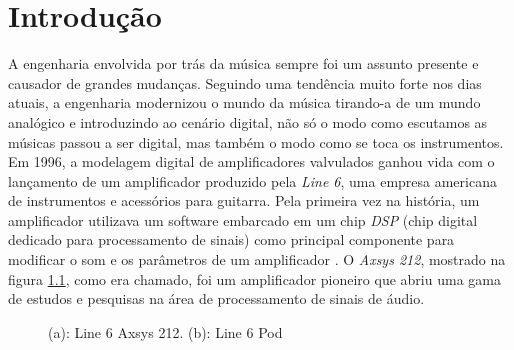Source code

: \chapter[Introdução]{Introdução}


A engenharia envolvida por trás da música sempre foi um assunto presente e causador de grandes mudanças. Seguindo uma tendência muito forte nos dias atuais, a engenharia modernizou o mundo da música tirando-a de um mundo analógico e introduzindo ao cenário digital, não só o modo como escutamos as músicas passou a ser digital, mas também o modo como se toca os instrumentos. Em 1996, a modelagem digital de amplificadores valvulados ganhou vida com o lançamento de um amplificador produzido pela \textit{Line 6}, uma empresa americana de instrumentos e acessórios para guitarra. Pela primeira vez na história, um amplificador utilizava um software embarcado em um chip \textit{DSP} (chip digital dedicado para processamento de sinais) como principal componente para modificar o som e os parâmetros de um amplificador \cite{paulwhite_line6_line6_line6_2006}. O \textit{Axsys 212}, mostrado na figura \ref{fig1}, como era chamado, foi um amplificador pioneiro que abriu uma gama de estudos e pesquisas na área de processamento de sinais de áudio.

\begin{figure}
	\centering
	\caption{(a): Line 6 Axsys 212. (b): Line 6 Pod }
	\label{fig1}
\end{figure}



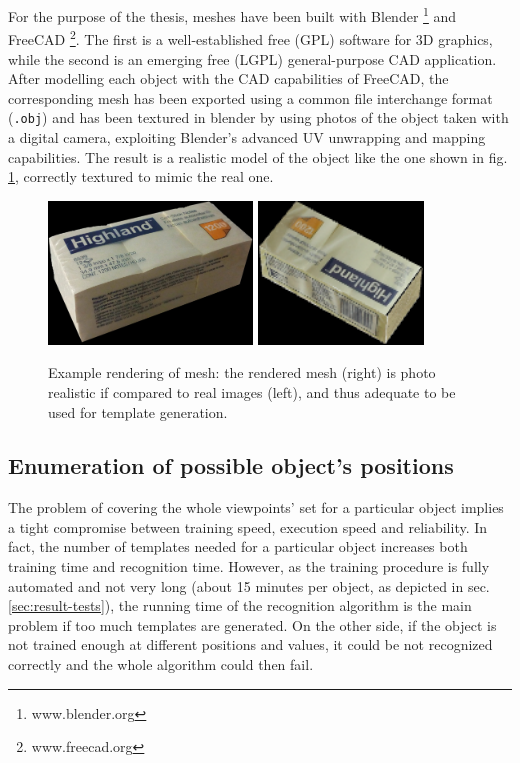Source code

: For the purpose of the thesis, meshes have been built with Blender
\footnote{www.blender.org} and FreeCAD \footnote{www.freecad.org}. The first is a
well-established free (GPL) software for 3D graphics, while the second is an
emerging free (LGPL) general-purpose CAD application. After modelling each
object with the CAD capabilities of FreeCAD, the corresponding mesh has been
exported using a common file interchange format (\texttt{.obj}) and has been
textured in blender by using photos of the object taken with a digital camera,
exploiting Blender's advanced UV unwrapping and mapping capabilities. The result
is a realistic model of the object like the one shown in fig.
\ref{fig:realistic_rendering}, correctly textured to mimic the real one.

\begin{figure}[htbp]
\centering
\includegraphics[height=1.5in]{./Results/postit_photo}
\includegraphics[height=1.5in]{./Results/postit_render}
\caption{Example rendering of mesh: the rendered mesh (right) is photo realistic
  if compared to real images (left),
and thus adequate to be used for template generation. \label{fig:realistic_rendering}}
\end{figure}

\subsection{Enumeration of possible object's positions}
The problem of covering the whole viewpoints' set for a particular object
implies a tight compromise between training speed, execution speed and
reliability. In fact, the number of templates needed for a particular object increases
both training time and recognition time. However, as the training procedure is
fully automated and not very long (about 15 minutes per object, as depicted in sec.
\ref{sec:result-tests}),
the running time of the recognition algorithm is the main problem if too much
templates are generated. On the other side, if the object is not trained enough
at different positions and values, it could be not recognized correctly and the
whole algorithm could then fail.

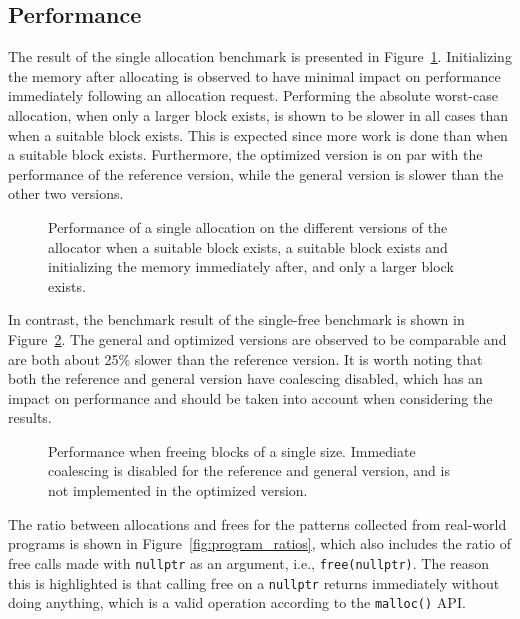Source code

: 
\subsection{Performance}
\label{sec:results:performance}

The result of the single allocation benchmark is presented in Figure~\ref{fig:allocation_performance}. Initializing the memory after allocating is observed to have minimal impact on performance immediately following an allocation request. Performing the absolute worst-case allocation, when only a larger block exists, is shown to be slower in all cases than when a suitable block exists. This is expected since more work is done than when a suitable block exists. Furthermore, the optimized version is on par with the performance of the reference version, while the general version is slower than the other two versions. 

\begin{figure}[]
    \centering
    
    \caption{Performance of a single allocation on the different versions of the allocator when a suitable block exists, a suitable block exists and initializing the memory immediately after, and only a larger block exists.}
    \label{fig:allocation_performance}
\end{figure}

In contrast, the benchmark result of the single-free benchmark is shown in Figure~\ref{fig:free_performance}. The general and optimized versions are observed to be comparable and are both about 25\% slower than the reference version. It is worth noting that both the reference and general version have coalescing disabled, which has an impact on performance and should be taken into account when considering the results.

\begin{figure}[]
    \centering
    
    \caption{Performance when freeing blocks of a single size. Immediate coalescing is disabled for the reference and general version, and is not implemented in the optimized version.}
    \label{fig:free_performance}
\end{figure}

The ratio between allocations and frees for the patterns collected from real-world programs is shown in Figure~\ref{fig:program_ratios}, which also includes the ratio of free calls made with \texttt{nullptr} as an argument, i.e., \texttt{free(nullptr)}. The reason this is highlighted is that calling free on a \texttt{nullptr} returns immediately without doing anything, which is a valid operation according to the \texttt{malloc()} API.

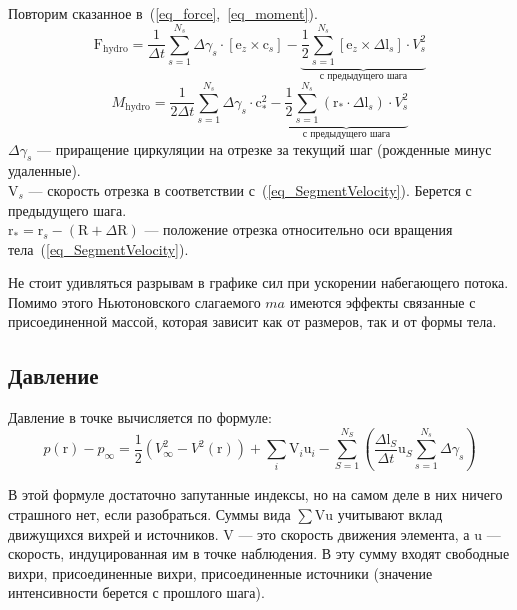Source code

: \documentclass[14pt]{extreport}
\newcommand{\br}[1]{\boldsymbol{\mathrm{#1}}}
\renewcommand{\vec}[1]{\br{#1}}
\begin{document}
Повторим сказанное в~(\ref{eq_force},~\ref{eq_moment}).
\begin{equation}
{\vec F_\text{hydro}} = 
\frac{1}{\Delta t} \sum\limits_{s=1}^{N_s} {\Delta \gamma_s \cdot [\vec e_z \times \vec c_s]} -
\underbrace {
	\frac{1}{2} \sum\limits_{s=1}^{N_s}
		[\vec e_z \times \Delta \vec l_s] \cdot V_s^2
}_{\text{с предыдущего шага}}
\end{equation}
%
\begin{equation}
M_\text{hydro} =
\frac{1}{2\Delta t}\sum\limits_{s=1}^{N_s} { \Delta \gamma_s \cdot \vec c_*^2 }
-
\underbrace {
	\frac{1}{2} \sum\limits_{s=1}^{N_s}
		(\vec r_* \cdot \Delta \vec l_s) \cdot V_s^2
}_{\text{с предыдущего шага}}
\end{equation}
%
$\Delta \gamma_s$ --- приращение циркуляции на отрезке за текущий шаг (рожденные минус удаленные).\\
$\vec V_s$ --- скорость отрезка в соответствии с~(\ref{eq_SegmentVelocity}). Берется с предыдущего шага.\\
$\vec r_* = \vec r_s - (\vec R + \Delta \vec R)$ --- положение отрезка относительно оси вращения тела~(\ref{eq_SegmentVelocity}).

Не стоит удивляться разрывам в графике сил при ускорении набегающего потока. Помимо этого Ньютоновского слагаемого $ma$ имеются эффекты связанные с присоединенной массой, которая зависит как от размеров, так и от формы тела.

\subsection{Давление}
Давление в точке вычисляется по формуле:
\begin{equation}
p(\vec r) - p_\infty =
\frac{1}{2} \left( V^2_\infty - V^2(\vec r) \right) 
+ \sum\limits_i{\vec V_i \vec u_i}
-\sum\limits_{S=1}^{N_S}
{
\left (
	\frac{\Delta \vec l_S}{\Delta t} \vec u_S \sum_{s=1}^{N_s} {\Delta\gamma_s}
\right )
}
\end{equation}

В этой формуле достаточно запутанные индексы, но на самом деле в них ничего страшного нет, если разобраться.
Суммы вида $\sum \vec V \vec u$ учитывают вклад движущихся вихрей и источников. $\vec V$ --- это скорость движения элемента, а $\vec u$ --- скорость, индуцированная им в точке наблюдения.
В эту сумму входят свободные вихри, присоединенные вихри, присоединенные источники (значение интенсивности берется с прошлого шага).
\end{document}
________
Task instructions: Print every record above exactly, with no pictures.

Solution to the exercise:
Source code

: \chapter[Introdução]{Introdução}


A engenharia envolvida por trás da música sempre foi um assunto presente e causador de grandes mudanças. Seguindo uma tendência muito forte nos dias atuais, a engenharia modernizou o mundo da música tirando-a de um mundo analógico e introduzindo ao cenário digital, não só o modo como escutamos as músicas passou a ser digital, mas também o modo como se toca os instrumentos. Em 1996, a modelagem digital de amplificadores valvulados ganhou vida com o lançamento de um amplificador produzido pela \textit{Line 6}, uma empresa americana de instrumentos e acessórios para guitarra. Pela primeira vez na história, um amplificador utilizava um software embarcado em um chip \textit{DSP} (chip digital dedicado para processamento de sinais) como principal componente para modificar o som e os parâmetros de um amplificador \cite{paulwhite_line6_line6_line6_2006}. O \textit{Axsys 212}, mostrado na figura \ref{fig1}, como era chamado, foi um amplificador pioneiro que abriu uma gama de estudos e pesquisas na área de processamento de sinais de áudio.

\begin{figure}
	\centering
	\caption{(a): Line 6 Axsys 212. (b): Line 6 Pod }
	\label{fig1}
\end{figure}



Source code

: For the purpose of the thesis, meshes have been built with Blender
\footnote{www.blender.org} and FreeCAD \footnote{www.freecad.org}. The first is a
well-established free (GPL) software for 3D graphics, while the second is an
emerging free (LGPL) general-purpose CAD application. After modelling each
object with the CAD capabilities of FreeCAD, the corresponding mesh has been
exported using a common file interchange format (\texttt{.obj}) and has been
textured in blender by using photos of the object taken with a digital camera,
exploiting Blender's advanced UV unwrapping and mapping capabilities. The result
is a realistic model of the object like the one shown in fig.
\ref{fig:realistic_rendering}, correctly textured to mimic the real one.

\begin{figure}[htbp]
\centering
\includegraphics[height=1.5in]{./Results/postit_photo}
\includegraphics[height=1.5in]{./Results/postit_render}
\caption{Example rendering of mesh: the rendered mesh (right) is photo realistic
  if compared to real images (left),
and thus adequate to be used for template generation. \label{fig:realistic_rendering}}
\end{figure}

\subsection{Enumeration of possible object's positions}
The problem of covering the whole viewpoints' set for a particular object
implies a tight compromise between training speed, execution speed and
reliability. In fact, the number of templates needed for a particular object increases
both training time and recognition time. However, as the training procedure is
fully automated and not very long (about 15 minutes per object, as depicted in sec.
\ref{sec:result-tests}),
the running time of the recognition algorithm is the main problem if too much
templates are generated. On the other side, if the object is not trained enough
at different positions and values, it could be not recognized correctly and the
whole algorithm could then fail.

Source code

: 
\subsection{Performance}
\label{sec:results:performance}

The result of the single allocation benchmark is presented in Figure~\ref{fig:allocation_performance}. Initializing the memory after allocating is observed to have minimal impact on performance immediately following an allocation request. Performing the absolute worst-case allocation, when only a larger block exists, is shown to be slower in all cases than when a suitable block exists. This is expected since more work is done than when a suitable block exists. Furthermore, the optimized version is on par with the performance of the reference version, while the general version is slower than the other two versions. 

\begin{figure}[]
    \centering
    
    \caption{Performance of a single allocation on the different versions of the allocator when a suitable block exists, a suitable block exists and initializing the memory immediately after, and only a larger block exists.}
    \label{fig:allocation_performance}
\end{figure}

In contrast, the benchmark result of the single-free benchmark is shown in Figure~\ref{fig:free_performance}. The general and optimized versions are observed to be comparable and are both about 25\% slower than the reference version. It is worth noting that both the reference and general version have coalescing disabled, which has an impact on performance and should be taken into account when considering the results.

\begin{figure}[]
    \centering
    
    \caption{Performance when freeing blocks of a single size. Immediate coalescing is disabled for the reference and general version, and is not implemented in the optimized version.}
    \label{fig:free_performance}
\end{figure}

The ratio between allocations and frees for the patterns collected from real-world programs is shown in Figure~\ref{fig:program_ratios}, which also includes the ratio of free calls made with \texttt{nullptr} as an argument, i.e., \texttt{free(nullptr)}. The reason this is highlighted is that calling free on a \texttt{nullptr} returns immediately without doing anything, which is a valid operation according to the \texttt{malloc()} API.

Source code

: \documentclass[14pt]{extreport}
\newcommand{\br}[1]{\boldsymbol{\mathrm{#1}}}
\renewcommand{\vec}[1]{\br{#1}}
\begin{document}
Повторим сказанное в~(\ref{eq_force},~\ref{eq_moment}).
\begin{equation}
{\vec F_\text{hydro}} = 
\frac{1}{\Delta t} \sum\limits_{s=1}^{N_s} {\Delta \gamma_s \cdot [\vec e_z \times \vec c_s]} -
\underbrace {
	\frac{1}{2} \sum\limits_{s=1}^{N_s}
		[\vec e_z \times \Delta \vec l_s] \cdot V_s^2
}_{\text{с предыдущего шага}}
\end{equation}
%
\begin{equation}
M_\text{hydro} =
\frac{1}{2\Delta t}\sum\limits_{s=1}^{N_s} { \Delta \gamma_s \cdot \vec c_*^2 }
-
\underbrace {
	\frac{1}{2} \sum\limits_{s=1}^{N_s}
		(\vec r_* \cdot \Delta \vec l_s) \cdot V_s^2
}_{\text{с предыдущего шага}}
\end{equation}
%
$\Delta \gamma_s$ --- приращение циркуляции на отрезке за текущий шаг (рожденные минус удаленные).\\
$\vec V_s$ --- скорость отрезка в соответствии с~(\ref{eq_SegmentVelocity}). Берется с предыдущего шага.\\
$\vec r_* = \vec r_s - (\vec R + \Delta \vec R)$ --- положение отрезка относительно оси вращения тела~(\ref{eq_SegmentVelocity}).

Не стоит удивляться разрывам в графике сил при ускорении набегающего потока. Помимо этого Ньютоновского слагаемого $ma$ имеются эффекты связанные с присоединенной массой, которая зависит как от размеров, так и от формы тела.

\subsection{Давление}
Давление в точке вычисляется по формуле:
\begin{equation}
p(\vec r) - p_\infty =
\frac{1}{2} \left( V^2_\infty - V^2(\vec r) \right) 
+ \sum\limits_i{\vec V_i \vec u_i}
-\sum\limits_{S=1}^{N_S}
{
\left (
	\frac{\Delta \vec l_S}{\Delta t} \vec u_S \sum_{s=1}^{N_s} {\Delta\gamma_s}
\right )
}
\end{equation}

В этой формуле достаточно запутанные индексы, но на самом деле в них ничего страшного нет, если разобраться.
Суммы вида $\sum \vec V \vec u$ учитывают вклад движущихся вихрей и источников. $\vec V$ --- это скорость движения элемента, а $\vec u$ --- скорость, индуцированная им в точке наблюдения.
В эту сумму входят свободные вихри, присоединенные вихри, присоединенные источники (значение интенсивности берется с прошлого шага).
\end{document}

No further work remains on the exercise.